On assiste à des espèces de giboulées. Tempête de neige, puis soudain soleil, puis à nouveau tempête de neige, puis soleil, à travers des nuages crispés, où l'argent brillant se mêle au velours sombre.
C'était le dimanche du Jugement Dernier, et c'est le père Constantin qui a fait l'homélie. Il a rappelé que le seul péché qui nous vaudrait des problèmes au Jugement Dernier, c'était l'absence de miséricorde, l'absence d'empathie, et c'est vrai que dans l'évangile concerné, on ne parle de rien d'autre: l'enfer est pour les cœurs endurcis. Parce que dans un coeur endurci, il n'y a pas de place pour l'Amour, cet Amour qui est aux uns insupportable brûlure, aux autres illumination et béatitude.

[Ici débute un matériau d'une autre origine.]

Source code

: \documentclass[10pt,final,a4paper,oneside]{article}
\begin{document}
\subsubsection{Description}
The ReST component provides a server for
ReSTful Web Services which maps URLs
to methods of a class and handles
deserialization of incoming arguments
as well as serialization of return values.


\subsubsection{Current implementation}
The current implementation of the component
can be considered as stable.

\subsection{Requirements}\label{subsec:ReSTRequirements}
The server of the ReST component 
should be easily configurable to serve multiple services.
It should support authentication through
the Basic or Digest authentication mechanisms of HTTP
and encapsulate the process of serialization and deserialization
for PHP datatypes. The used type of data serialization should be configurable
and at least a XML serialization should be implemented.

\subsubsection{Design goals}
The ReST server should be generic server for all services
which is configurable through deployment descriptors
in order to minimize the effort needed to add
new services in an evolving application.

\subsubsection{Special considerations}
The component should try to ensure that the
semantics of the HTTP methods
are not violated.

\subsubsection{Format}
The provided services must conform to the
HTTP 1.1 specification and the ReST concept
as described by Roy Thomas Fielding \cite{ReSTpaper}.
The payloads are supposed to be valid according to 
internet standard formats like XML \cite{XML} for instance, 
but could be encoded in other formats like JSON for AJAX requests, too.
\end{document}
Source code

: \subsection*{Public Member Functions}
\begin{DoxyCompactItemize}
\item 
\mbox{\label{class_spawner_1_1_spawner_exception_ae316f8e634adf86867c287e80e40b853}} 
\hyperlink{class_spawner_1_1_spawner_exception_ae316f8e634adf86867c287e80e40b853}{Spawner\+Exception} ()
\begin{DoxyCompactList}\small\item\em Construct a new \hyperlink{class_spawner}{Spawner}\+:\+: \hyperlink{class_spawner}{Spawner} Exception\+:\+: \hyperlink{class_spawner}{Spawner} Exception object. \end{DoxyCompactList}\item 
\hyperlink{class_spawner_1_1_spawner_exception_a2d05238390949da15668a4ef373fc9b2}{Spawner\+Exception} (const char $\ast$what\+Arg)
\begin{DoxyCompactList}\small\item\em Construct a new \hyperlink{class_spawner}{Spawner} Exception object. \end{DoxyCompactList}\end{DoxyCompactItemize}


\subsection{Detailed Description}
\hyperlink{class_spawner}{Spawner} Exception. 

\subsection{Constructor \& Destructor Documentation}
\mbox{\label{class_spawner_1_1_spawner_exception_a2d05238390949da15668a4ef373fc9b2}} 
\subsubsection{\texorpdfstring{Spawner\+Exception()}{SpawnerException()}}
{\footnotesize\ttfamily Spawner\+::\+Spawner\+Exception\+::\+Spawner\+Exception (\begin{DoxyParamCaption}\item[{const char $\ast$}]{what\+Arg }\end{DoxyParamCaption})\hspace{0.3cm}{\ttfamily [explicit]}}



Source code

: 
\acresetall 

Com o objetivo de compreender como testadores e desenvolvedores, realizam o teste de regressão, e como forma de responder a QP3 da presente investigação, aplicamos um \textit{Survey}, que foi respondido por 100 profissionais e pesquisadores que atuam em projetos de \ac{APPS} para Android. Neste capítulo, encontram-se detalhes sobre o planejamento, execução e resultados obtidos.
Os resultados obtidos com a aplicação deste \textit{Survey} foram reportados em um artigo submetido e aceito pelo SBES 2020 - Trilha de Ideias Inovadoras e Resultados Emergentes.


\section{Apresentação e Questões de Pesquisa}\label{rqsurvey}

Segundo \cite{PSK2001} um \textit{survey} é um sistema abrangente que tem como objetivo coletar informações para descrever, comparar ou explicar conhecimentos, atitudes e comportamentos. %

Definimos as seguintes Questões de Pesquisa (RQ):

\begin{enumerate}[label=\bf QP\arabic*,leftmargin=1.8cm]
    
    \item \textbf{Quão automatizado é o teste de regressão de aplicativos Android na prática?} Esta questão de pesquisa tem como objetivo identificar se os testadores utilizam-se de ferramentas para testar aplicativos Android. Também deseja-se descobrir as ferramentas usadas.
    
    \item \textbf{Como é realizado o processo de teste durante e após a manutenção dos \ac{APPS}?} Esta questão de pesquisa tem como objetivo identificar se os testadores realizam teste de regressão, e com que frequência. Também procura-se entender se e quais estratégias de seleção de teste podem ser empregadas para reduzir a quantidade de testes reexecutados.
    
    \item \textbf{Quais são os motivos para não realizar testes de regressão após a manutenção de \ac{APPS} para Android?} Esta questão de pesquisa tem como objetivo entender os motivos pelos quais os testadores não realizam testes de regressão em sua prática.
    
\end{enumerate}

Parallèlement, j'observe que dans ces derniers temps que semblent être les nôtres, l'endurcissement du cœur et le manque d'empathie, remplacés au gré des intérêts politiques et financiers par une pleurnicherie hypocrite sur commande réservée aux victimes convenables et rentables, réelles ou fabriquées, sont devenus tout à fait à la mode, on peut dire qu'on fait tout pour les cultiver. "Vous n'aviez qu'à travailler plus!" lance notre président à une retraitée qui touche 500 euros par mois et a peut être marné toute sa vie comme une brute dans sa ferme ou son magasin, car c'est à peu près ce que touche un paysan ou un commerçant, ou un artisan. "C'est bien fait pour eux, ce sont des feignants et des minables!" s'écrient tous les bobos devant les gilets jaunes malmenés, éborgnés, mutilés. Un huissier, en Allemagne, saisit le chien de la famille et le vend sur e-bay. Dans une manifestation féministe en Amérique, une petite fille piétine un poupon, pour montrer, sans doute bien conditionnée par sa mère, à quel point elle est peu disposée à jouer le rôle de la maman pleine d'abnégation. Il n'y a pas de raison. On ne va pas se laisser empoisonner la vie par des chiards. Ou par des vieux. L'avortement, l'euthanasie. Poussez-vous de là, ceux qui gênent...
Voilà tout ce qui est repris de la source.